Me es
imposible contar las noches de 24 de Julio que he pasado en Santiago. Algunas de
las veladas más hermosas y sublimes de mi vida las he vivido ese día y en esa
ciudad. 18 años viví en Galicia y creo que nunca falté a la cita. La víspera
del apóstol era la más deseada y mágica del año. La energía y la fogosidad de
mi adolescencia y de mi juventud se iluminaban cada año bajo un cielo de fuegos
artificiales y se acrecentaban aún más al calor de innumerables tazas de
ribeiro. Los recuerdos se agolparon hace cuatro días en mi cabeza con el
impacto de la noticia. Fueron tantas las veces que pasé sobre esa curva fatal,
llevando conmigo mis amores, mis sueños, mis fantasías, mis borracheras y mis
ilusiones.

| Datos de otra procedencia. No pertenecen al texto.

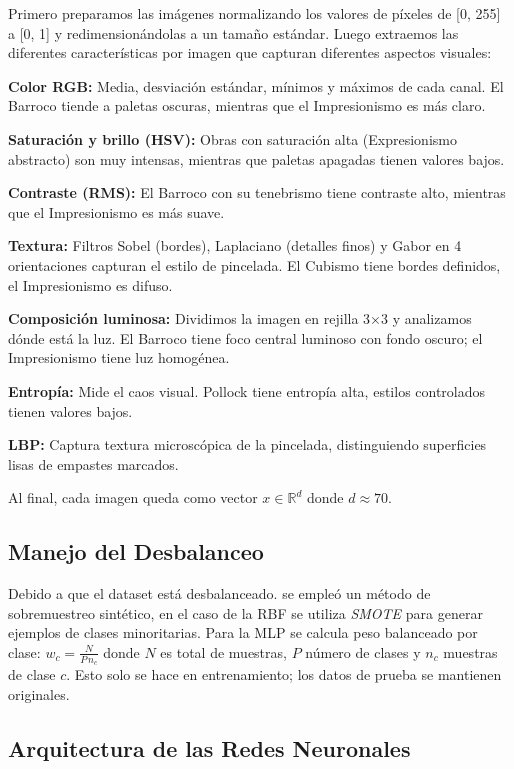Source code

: \documentclass[8pt,a4paper]{article}
\begin{document}
Primero preparamos las imágenes normalizando los valores de píxeles de [0, 255] a [0, 1] y redimensionándolas a un tamaño estándar. Luego extraemos las diferentes características por imagen que capturan diferentes aspectos visuales:

\textbf{Color RGB:} Media, desviación estándar, mínimos y máximos de cada canal. El Barroco tiende a paletas oscuras, mientras que el Impresionismo es más claro.

\textbf{Saturación y brillo (HSV):} Obras con saturación alta (Expresionismo abstracto) son muy intensas, mientras que paletas apagadas tienen valores bajos.

\textbf{Contraste (RMS):} El Barroco con su tenebrismo tiene contraste alto, mientras que el Impresionismo es más suave.

\textbf{Textura:} Filtros Sobel (bordes), Laplaciano (detalles finos) y Gabor en 4 orientaciones capturan el estilo de pincelada. El Cubismo tiene bordes definidos, el Impresionismo es difuso.

\textbf{Composición luminosa:} Dividimos la imagen en rejilla 3×3 y analizamos dónde está la luz. El Barroco tiene foco central luminoso con fondo oscuro; el Impresionismo tiene luz homogénea.

\textbf{Entropía:} Mide el caos visual. Pollock tiene entropía alta, estilos controlados tienen valores bajos.

\textbf{LBP:} Captura textura microscópica de la pincelada, distinguiendo superficies lisas de empastes marcados.

Al final, cada imagen queda como vector $x\in\mathbb{R}^d$ donde $d\approx70$.

\subsection{Manejo del Desbalanceo}

Debido a que el dataset está desbalanceado. se empleó un método de sobremuestreo sintético, en el caso de la RBF se utiliza \emph{SMOTE} para generar ejemplos de clases minoritarias. Para la MLP se calcula peso balanceado por clase: $w_c=\frac{N}{P\,n_c}$ donde $N$ es total de muestras, $P$ número de clases y $n_c$ muestras de clase $c$. Esto solo se hace en entrenamiento; los datos de prueba se mantienen originales.

\subsection{Arquitectura de las Redes Neuronales}
\end{document}
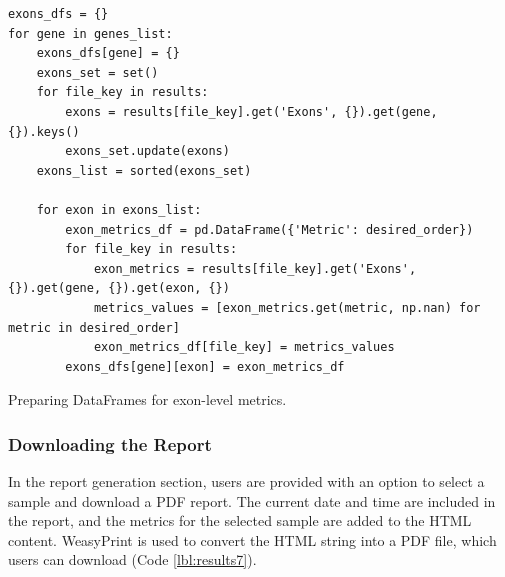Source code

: \begin{longlisting}
\begin{verbatim}
exons_dfs = {}
for gene in genes_list:
    exons_dfs[gene] = {}
    exons_set = set()
    for file_key in results:
        exons = results[file_key].get('Exons', {}).get(gene, {}).keys()
        exons_set.update(exons)
    exons_list = sorted(exons_set)

    for exon in exons_list:
        exon_metrics_df = pd.DataFrame({'Metric': desired_order})
        for file_key in results:
            exon_metrics = results[file_key].get('Exons', {}).get(gene, {}).get(exon, {})
            metrics_values = [exon_metrics.get(metric, np.nan) for metric in desired_order]
            exon_metrics_df[file_key] = metrics_values
        exons_dfs[gene][exon] = exon_metrics_df
\end{verbatim}
\caption{Preparing DataFrames for exon-level metrics.}
\label{lbl:results6}
\end{longlisting}

\subsubsection{\textbf{Downloading the Report}}

In the report generation section, users are provided with an option to select a sample and download a PDF report. The current date and time are included in the report, and the metrics for the selected sample are added to the HTML content. WeasyPrint is used to convert the HTML string into a PDF file, which users can download (Code \ref{lbl:results7}).

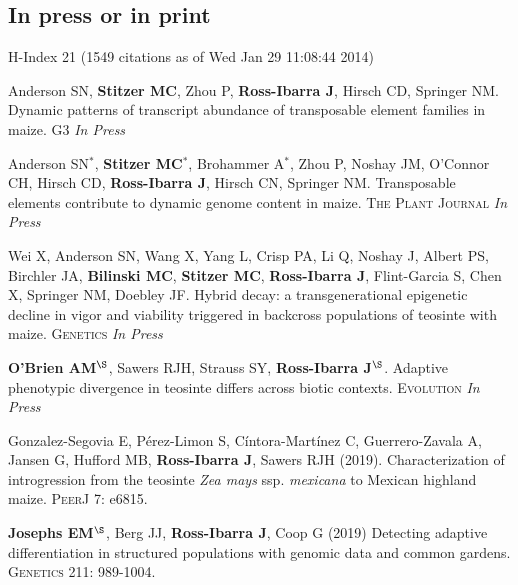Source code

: \subsection*{In press or in print} %
H-Index 21 {\small(1549 citations as of Wed Jan 29 11:08:44 2014)}
\begin{etaremune}
\setlength\itemsep{0ex}
\item  Anderson SN, \textbf{Stitzer MC},  Zhou P, \textbf{Ross-Ibarra J}, Hirsch CD, Springer NM. Dynamic patterns of transcript abundance of transposable element families in maize. \textsc{G3} \textit{In Press}

\item  Anderson SN$^*$, \textbf{Stitzer MC}$^*$,  Brohammer A$^*$, Zhou P, Noshay JM,  O'Connor CH, Hirsch CD, \textbf{Ross-Ibarra J}, Hirsch CN, Springer NM. Transposable elements contribute to dynamic genome content in maize. \textsc{The Plant Journal} \textit{In Press}

\item Wei X,  Anderson SN,  Wang X,  Yang L, Crisp PA,  Li Q,  Noshay J, Albert PS, Birchler JA,  \textbf{Bilinski MC}, \textbf{Stitzer MC}, \textbf{Ross-Ibarra J},  Flint-Garcia S,  Chen X,  Springer NM, Doebley JF. Hybrid decay: a transgenerational epigenetic decline in vigor and viability triggered in backcross populations of teosinte with maize. \textsc{Genetics} \textit{In Press}

\item \textbf{O'Brien AM}$^\S$, Sawers RJH, Strauss SY, \textbf{Ross-Ibarra J}$^\S$. Adaptive phenotypic divergence in teosinte differs across biotic contexts. \textsc{Evolution} \textit{In Press}

\item  Gonzalez-Segovia E,  P\'erez-Limon S,  C\'intora-Mart\'inez C,  Guerrero-Zavala A,  Jansen G,  Hufford MB, \textbf{Ross-Ibarra J}, Sawers RJH (2019). Characterization of introgression from the teosinte \textit{Zea mays} ssp. \textit{mexicana} to Mexican highland maize. \textsc{PeerJ} 7: e6815. %

\item \textbf{Josephs EM}$^\S$, Berg JJ, \textbf{Ross-Ibarra J}, Coop G (2019) Detecting adaptive differentiation in structured populations with genomic data and common gardens. \textsc{Genetics} 211: 989-1004.


\end{etaremune}
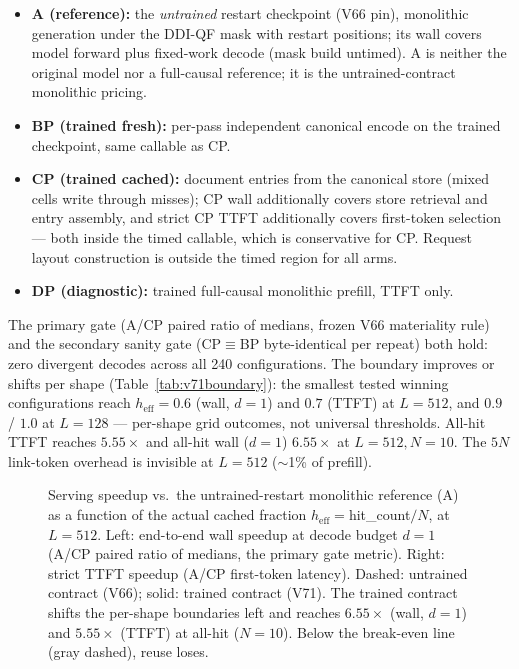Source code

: \begin{itemize}
\item \textbf{A (reference):} the \emph{untrained} restart checkpoint
(V66 pin), monolithic generation under the DDI-QF mask with restart
positions; its wall covers model forward plus fixed-work decode (mask build
untimed). A is neither the original model nor a full-causal reference; it is
the untrained-contract monolithic pricing.
\item \textbf{BP (trained fresh):} per-pass independent canonical encode on
the trained checkpoint, same callable as CP.
\item \textbf{CP (trained cached):} document entries from the canonical
store (mixed cells write through misses); CP wall additionally covers store
retrieval and entry assembly, and strict CP TTFT additionally covers
first-token selection --- both inside the timed callable, which is
conservative for CP. Request layout construction is outside the timed
region for all arms.
\item \textbf{DP (diagnostic):} trained full-causal monolithic prefill,
TTFT only.
\end{itemize}

The primary gate (A/CP paired ratio of medians, frozen V66 materiality
rule) and the secondary sanity gate (CP$\equiv$BP byte-identical per
repeat) both hold: zero divergent decodes across all 240 configurations.
The boundary improves or shifts per shape
(Table~\ref{tab:v71boundary}): the smallest tested winning configurations
reach $h_{\mathrm{eff}}{=}0.6$ (wall, $d{=}1$) and $0.7$ (TTFT) at
$L{=}512$, and $0.9$ / $1.0$ at $L{=}128$ --- per-shape grid outcomes, not
universal thresholds. All-hit TTFT reaches $5.55\times$ and all-hit wall
($d{=}1$) $6.55\times$ at $L{=}512,N{=}10$. The $5N$ link-token overhead is
invisible at $L{=}512$ ($\sim$1\% of prefill).

\begin{table}[H]
\centering\footnotesize
\caption{Serving boundary per shape, untrained (V66) vs.\ trained (V71)
contract, as smallest tested winning $h_{\mathrm{eff}}{=}$hit\_count$/N$
under the frozen materiality rule. Smaller is better; ---{} = none in the
frozen grid. Grid-specific, not universal thresholds.}
\label{tab:v71boundary}
\end{table}

\begin{figure}[H]
\centering

\caption{Serving speedup vs.\ the untrained-restart monolithic reference
(A) as a function of the actual cached fraction
$h_{\mathrm{eff}}{=}$hit\_count$/N$, at $L{=}512$. Left: end-to-end wall
speedup at decode budget $d{=}1$ (A/CP paired ratio of medians, the primary
gate metric). Right: strict TTFT speedup (A/CP first-token latency). Dashed:
untrained contract (V66); solid: trained contract (V71). The trained
contract shifts the per-shape boundaries left and reaches $6.55\times$
(wall, $d{=}1$) and $5.55\times$ (TTFT) at all-hit ($N{=}10$). Below the
break-even line (gray dashed), reuse loses.}
\label{fig:crossover512}
\end{figure}

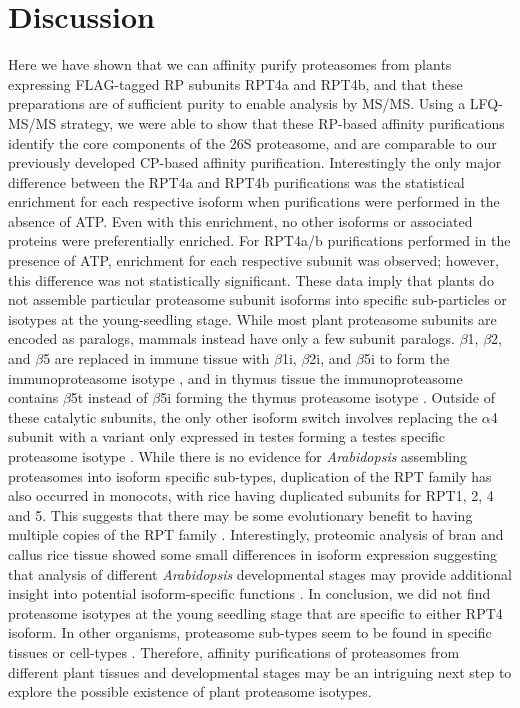 \section{Discussion}
 	Here we have shown that we can affinity purify proteasomes from plants expressing FLAG-tagged RP subunits RPT4a and RPT4b, and that these preparations are of sufficient purity to enable analysis by MS/MS.  Using a LFQ-MS/MS strategy, we were able to show that these RP-based affinity purifications identify the core components of the 26S proteasome, and are comparable to our previously developed CP-based affinity purification. Interestingly the only major difference between the RPT4a and RPT4b purifications was the statistical enrichment for each respective isoform when purifications were performed in the absence of ATP. Even with this enrichment, no other isoforms or associated proteins were preferentially enriched. For RPT4a/b purifications performed in the presence of ATP, enrichment for each respective subunit was observed; however, this difference was not statistically significant. These data imply that plants do not assemble particular proteasome subunit isoforms into specific sub-particles or isotypes at the young-seedling stage. While most plant proteasome subunits are encoded as paralogs, mammals instead have only a few subunit paralogs. $\beta$1, $\beta$2, and $\beta$5 are replaced in immune tissue with $\beta$1i, $\beta$2i, and $\beta$5i to form the immunoproteasome isotype \citep{nandi96}, and in thymus tissue the immunoproteasome contains $\beta$5t instead of $\beta$5i forming the thymus proteasome isotype \citep{murata07}. Outside of these catalytic subunits, the only other isoform switch involves replacing the $\alpha$4 subunit with a variant only expressed in testes forming a testes specific proteasome isotype \citep{belote98, uechi14}.   While there is no evidence for \textit{Arabidopsis} assembling proteasomes into isoform specific sub-types, duplication of the RPT family has also occurred in monocots, with rice having duplicated subunits for RPT1, 2, 4 and 5. This suggests that there may be some evolutionary benefit to having multiple copies of the RPT family \citep{shibahara04}. Interestingly, proteomic analysis of bran and callus rice tissue showed some small differences in isoform expression suggesting that analysis of different \textit{Arabidopsis} developmental stages may provide additional insight into potential isoform-specific functions \citep{shibahara04}. In conclusion, we did not find proteasome isotypes at the young seedling stage that are specific to either RPT4 isoform. In other organisms, proteasome sub-types seem to be found in specific tissues or cell-types \citep{belote98, murata07, nandi96, uechi14}. Therefore, affinity purifications of proteasomes from different plant tissues and developmental stages may be an intriguing next step to explore the possible existence of plant proteasome isotypes.
 	
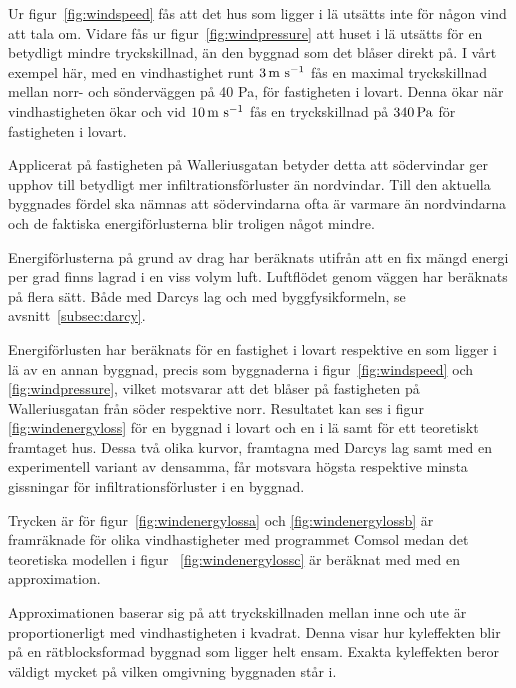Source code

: Ur figur~\ref{fig:windspeed} fås att det hus som ligger i lä utsätts inte för någon vind att tala om.
 Vidare fås ur figur~\ref{fig:windpressure} att huset i lä utsätts för en betydligt mindre 
 tryckskillnad, än den byggnad som det blåser direkt på. I vårt exempel här, med en 
 vindhastighet runt $\unit[3]{m~s^{-1}}$ fås en maximal tryckskillnad mellan norr- och sönderväggen 
 på 40 Pa, för fastigheten i lovart. Denna ökar när vindhastigheten ökar och vid $\unit[10]{m~s^{-1}}$ fås en 
 tryckskillnad på $\unit[340]{Pa}$ för fastigheten i lovart. 

Applicerat på fastigheten på Walleriusgatan betyder detta att södervindar ger upphov till 
betydligt mer infiltrationsförluster än nordvindar. Till den aktuella byggnades fördel ska nämnas 
att södervindarna ofta är varmare än nordvindarna och de faktiska energiförlusterna blir 
troligen något mindre.


Energiförlusterna på grund av drag har beräknats utifrån att en fix mängd energi per grad finns lagrad i en viss volym luft. Luftflödet genom väggen har beräknats på flera sätt. Både med Darcys lag och med byggfysikformeln, se avsnitt~\ref{subsec:darcy}.

Energiförlusten har beräknats
  för en fastighet i lovart respektive en som ligger i lä av en annan byggnad, precis som 
  byggnaderna i figur~\ref{fig:windspeed} och \ref{fig:windpressure}, vilket motsvarar att det 
  blåser på fastigheten på Walleriusgatan från söder respektive norr. Resultatet kan ses i figur~
  \ref{fig:windenergyloss} för en byggnad i lovart och en i lä samt för ett teoretiskt framtaget hus. Dessa två olika kurvor, framtagna med Darcys lag samt med en experimentell variant av densamma, får motsvara högsta respektive minsta gissningar för infiltrationsförluster i en byggnad.

Trycken är för figur~\ref{fig:windenergylossa} och \ref{fig:windenergylossb} är framräknade för 
olika vindhastigheter med programmet Comsol medan det teoretiska modellen i figur~
\ref{fig:windenergylossc} är beräknat med med en approximation. 

Approximationen baserar sig
 på att tryckskillnaden mellan inne och ute är proportionerligt med vindhastigheten i kvadrat. Denna visar hur kyleffekten blir på en rätblocksformad byggnad som ligger helt ensam. Exakta kyleffekten beror väldigt mycket på vilken omgivning byggnaden står i.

No hay día mejor ni día peor para un accidente de esta magnitud,
pero el destino ha querido que haya sido una noche como no hay otra igual en el
calendario, ni para los compostelanos, ni para muchos gallegos. Santiago cambió
sus bombillas de colores por las luces de las ambulancias, coches de policía y
bomberos. La música de las gaitas, bandas y orquestas por el estrépito de las
sirenas. El baile en las calles y en la alameda por un desfile macabro de
heridos y muertos. No he podido escribir nada antes y aun ahora se me hace un
nudo en la garganta. Una parte de mi corazón ha vivido siempre en Santiago.
Nunca se fue de allí. Y nunca se irá.